Based on recent research in child development, the ICDP psychosocial intervention programme aims to enhance and enrich the relationship between caregivers and their children. The ICDP programme is designed to identify and reactivate local cultural practices, in order to stimulate development that is authentic, sustainable and long lasting. The task of ICDP training is to sensitise, build competence and confidence in members of a community or an existing child caring system, so as to withdraw after some time and transfer the project to the local resource persons.

1. To influence the caregiver’s experience of the child in a positive way, so that the caregiver can identify with and ‘feel with the child’, sense the child’s state and needs and adjust her/his caring actions to the child’s needs and initiatives.

2. To strengthen self-confidence in the caregiver.

3. To give children the opportunity to be heard, listened to and responded to by opening up a space for meaningful dialogues with adults.

4. To give children opportunities to follow their own initiatives giving them support when needed, but without taking over the control of the situation from the children.

5. To promote a sensitive emotional-expressive communication between caregiver and child that may lead to a positive emotional and developmental relationship between the two.

6. To promote an enriching, stimulating interaction between caregiver and child that expands and guides the child’s experiences and actions in relation to the surrounding world.

7. To reactivate indigenous child-rearing practices and values, including the child culture of play, games, songs and co-operative activities.


The 8 guidelines are the message of the programme, but how it is conveyed to caregivers is just as important as the message itself. It is clear, both from our experience and research of others, that just giving lectures and verbal instructions to passive receivers is not sufficient in order to change the course of their habits, in this case interactive habits. An active experiential and communicative approach to training is required.

Only when there is a self-initiated intention or hypothesis that is being explored, tested out and evaluated through some kind of feedback either from the experience itself or from other people, will there be learning. This type of learning will become integrated as part of the person’s own knowledge and skills. Pure exposure to experience as such does not create this kind of personalised knowledge.
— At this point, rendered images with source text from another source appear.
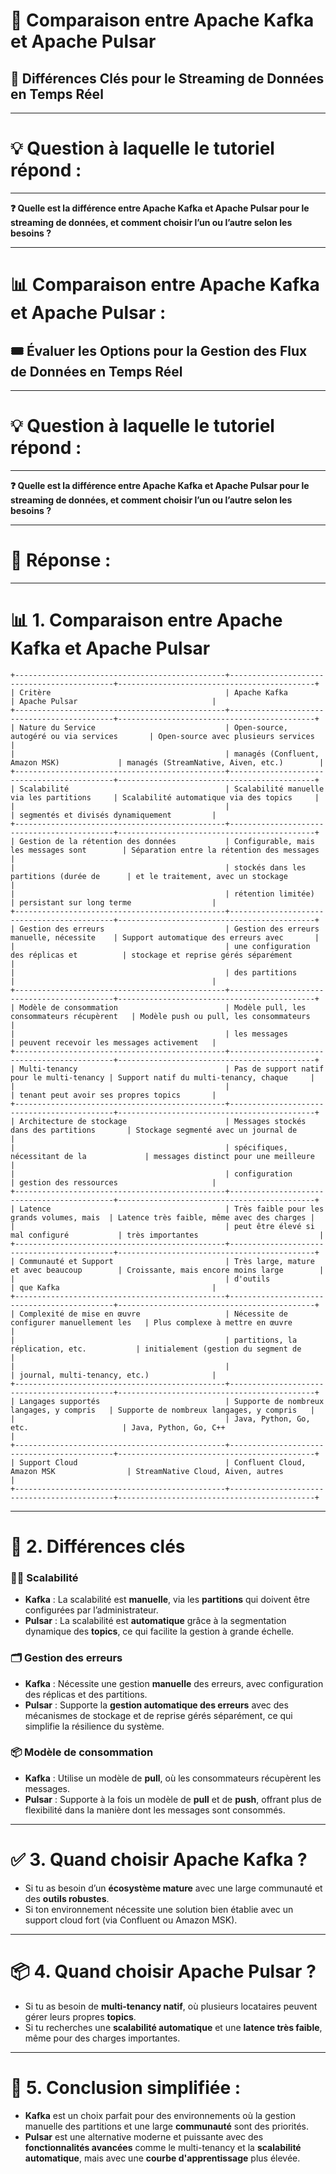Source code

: # 🚀 Comparaison entre Apache Kafka et Apache Pulsar  
## 🎯 Différences Clés pour le Streaming de Données en Temps Réel

---

# 💡 Question à laquelle le tutoriel répond :
----------------------

**❓ Quelle est la différence entre Apache Kafka et Apache Pulsar pour le streaming de données, et comment choisir l’un ou l’autre selon les besoins ?**

---

# 📊 Comparaison entre Apache Kafka et Apache Pulsar :  
## 🎟️ Évaluer les Options pour la Gestion des Flux de Données en Temps Réel





----------------------
# 💡 Question à laquelle le tutoriel répond :
----------------------

**❓ Quelle est la différence entre Apache Kafka et Apache Pulsar pour le streaming de données, et comment choisir l’un ou l’autre selon les besoins ?**

----------------------
# 📝 Réponse :
----------------------

# 📊 1. Comparaison entre Apache Kafka et Apache Pulsar

```
+-----------------------------------------------+--------------------------------------------+--------------------------------------------+
| Critère                                       | Apache Kafka                               | Apache Pulsar                              |
+-----------------------------------------------+--------------------------------------------+--------------------------------------------+
| Nature du Service                             | Open-source, autogéré ou via services       | Open-source avec plusieurs services        |
|                                               | managés (Confluent, Amazon MSK)             | managés (StreamNative, Aiven, etc.)        |
+-----------------------------------------------+--------------------------------------------+--------------------------------------------+
| Scalabilité                                   | Scalabilité manuelle via les partitions     | Scalabilité automatique via des topics     |
|                                               |                                            | segmentés et divisés dynamiquement         |
+-----------------------------------------------+--------------------------------------------+--------------------------------------------+
| Gestion de la rétention des données           | Configurable, mais les messages sont        | Séparation entre la rétention des messages |
|                                               | stockés dans les partitions (durée de      | et le traitement, avec un stockage         |
|                                               | rétention limitée)                         | persistant sur long terme                  |
+-----------------------------------------------+--------------------------------------------+--------------------------------------------+
| Gestion des erreurs                           | Gestion des erreurs manuelle, nécessite    | Support automatique des erreurs avec       |
|                                               | une configuration des réplicas et          | stockage et reprise gérés séparément       |
|                                               | des partitions                             |                                            |
+-----------------------------------------------+--------------------------------------------+--------------------------------------------+
| Modèle de consommation                        | Modèle pull, les consommateurs récupèrent   | Modèle push ou pull, les consommateurs     |
|                                               | les messages                               | peuvent recevoir les messages activement   |
+-----------------------------------------------+--------------------------------------------+--------------------------------------------+
| Multi-tenancy                                 | Pas de support natif pour le multi-tenancy | Support natif du multi-tenancy, chaque     |
|                                               |                                            | tenant peut avoir ses propres topics       |
+-----------------------------------------------+--------------------------------------------+--------------------------------------------+
| Architecture de stockage                      | Messages stockés dans des partitions       | Stockage segmenté avec un journal de       |
|                                               | spécifiques, nécessitant de la             | messages distinct pour une meilleure       |
|                                               | configuration                              | gestion des ressources                     |
+-----------------------------------------------+--------------------------------------------+--------------------------------------------+
| Latence                                       | Très faible pour les grands volumes, mais  | Latence très faible, même avec des charges |
|                                               | peut être élevé si mal configuré           | très importantes                           |
+-----------------------------------------------+--------------------------------------------+--------------------------------------------+
| Communauté et Support                         | Très large, mature et avec beaucoup        | Croissante, mais encore moins large        |
|                                               | d'outils                                  | que Kafka                                  |
+-----------------------------------------------+--------------------------------------------+--------------------------------------------+
| Complexité de mise en œuvre                   | Nécessite de configurer manuellement les   | Plus complexe à mettre en œuvre            |
|                                               | partitions, la réplication, etc.           | initialement (gestion du segment de        |
|                                               |                                            | journal, multi-tenancy, etc.)              |
+-----------------------------------------------+--------------------------------------------+--------------------------------------------+
| Langages supportés                            | Supporte de nombreux langages, y compris   | Supporte de nombreux langages, y compris   |
|                                               | Java, Python, Go, etc.                     | Java, Python, Go, C++                      |
+-----------------------------------------------+--------------------------------------------+--------------------------------------------+
| Support Cloud                                 | Confluent Cloud, Amazon MSK                | StreamNative Cloud, Aiven, autres          |
+-----------------------------------------------+--------------------------------------------+--------------------------------------------+
```

---

# 🔄 2. Différences clés

### 🧑‍💻 **Scalabilité**
- **Kafka** : La scalabilité est **manuelle**, via les **partitions** qui doivent être configurées par l’administrateur.
- **Pulsar** : La scalabilité est **automatique** grâce à la segmentation dynamique des **topics**, ce qui facilite la gestion à grande échelle.

### 🗂️ **Gestion des erreurs**
- **Kafka** : Nécessite une gestion **manuelle** des erreurs, avec configuration des réplicas et des partitions.
- **Pulsar** : Supporte la **gestion automatique des erreurs** avec des mécanismes de stockage et de reprise gérés séparément, ce qui simplifie la résilience du système.

### 📦 **Modèle de consommation**
- **Kafka** : Utilise un modèle de **pull**, où les consommateurs récupèrent les messages.
- **Pulsar** : Supporte à la fois un modèle de **pull** et de **push**, offrant plus de flexibilité dans la manière dont les messages sont consommés.

---

# ✅ 3. Quand choisir Apache Kafka ?
- Si tu as besoin d’un **écosystème mature** avec une large communauté et des **outils robustes**.
- Si ton environnement nécessite une solution bien établie avec un support cloud fort (via Confluent ou Amazon MSK).

---

# 📦 4. Quand choisir Apache Pulsar ?
- Si tu as besoin de **multi-tenancy natif**, où plusieurs locataires peuvent gérer leurs propres **topics**.
- Si tu recherches une **scalabilité automatique** et une **latence très faible**, même pour des charges importantes.

---

# 🎯 5. Conclusion simplifiée :
- **Kafka** est un choix parfait pour des environnements où la gestion manuelle des partitions et une large **communauté** sont des priorités.
- **Pulsar** est une alternative moderne et puissante avec des **fonctionnalités avancées** comme le multi-tenancy et la **scalabilité automatique**, mais avec une **courbe d'apprentissage** plus élevée.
The aim is to bring to surface the caregivers’ inner resources, by creating a warm human environment, where people feel free to express themselves, reflect, explore, experiment, test out new ways of interacting and share personal experiences. The person facilitating the ICDP programme is trained to use certain pedagogic principles in relation to the caregivers they are working with, which are summarized below:


1. Establish a contract of trust and warmth with caregivers.

2. Develop a positive conception in the caregiver of the child by:

· Pointing out to caregivers some positive features and qualities of their children.

· Re-defining positively what appear to be negative features of their children.

· Reactivating past good memories of a caregiver’s positive relationship with the child.

· Using exercises for caregivers to discover positive qualities and competencies of the child.

3. Activating caregivers in relation to the theme/guideline that was discussed by:

· Asking caregivers to make self-assessments of personal interactions with their child based on the 8 guidelines of good interaction

· Exemplification: asking caregivers to produce examples of their interactions with the children

· Giving caregivers observational tasks in relation to their children

· Asking caregivers to try and test out new ways of communicating and interacting with their children in order to find out what works the best

4. Confirming caregivers’ competence by pointing out at that which is already positive in their existing interaction with their child.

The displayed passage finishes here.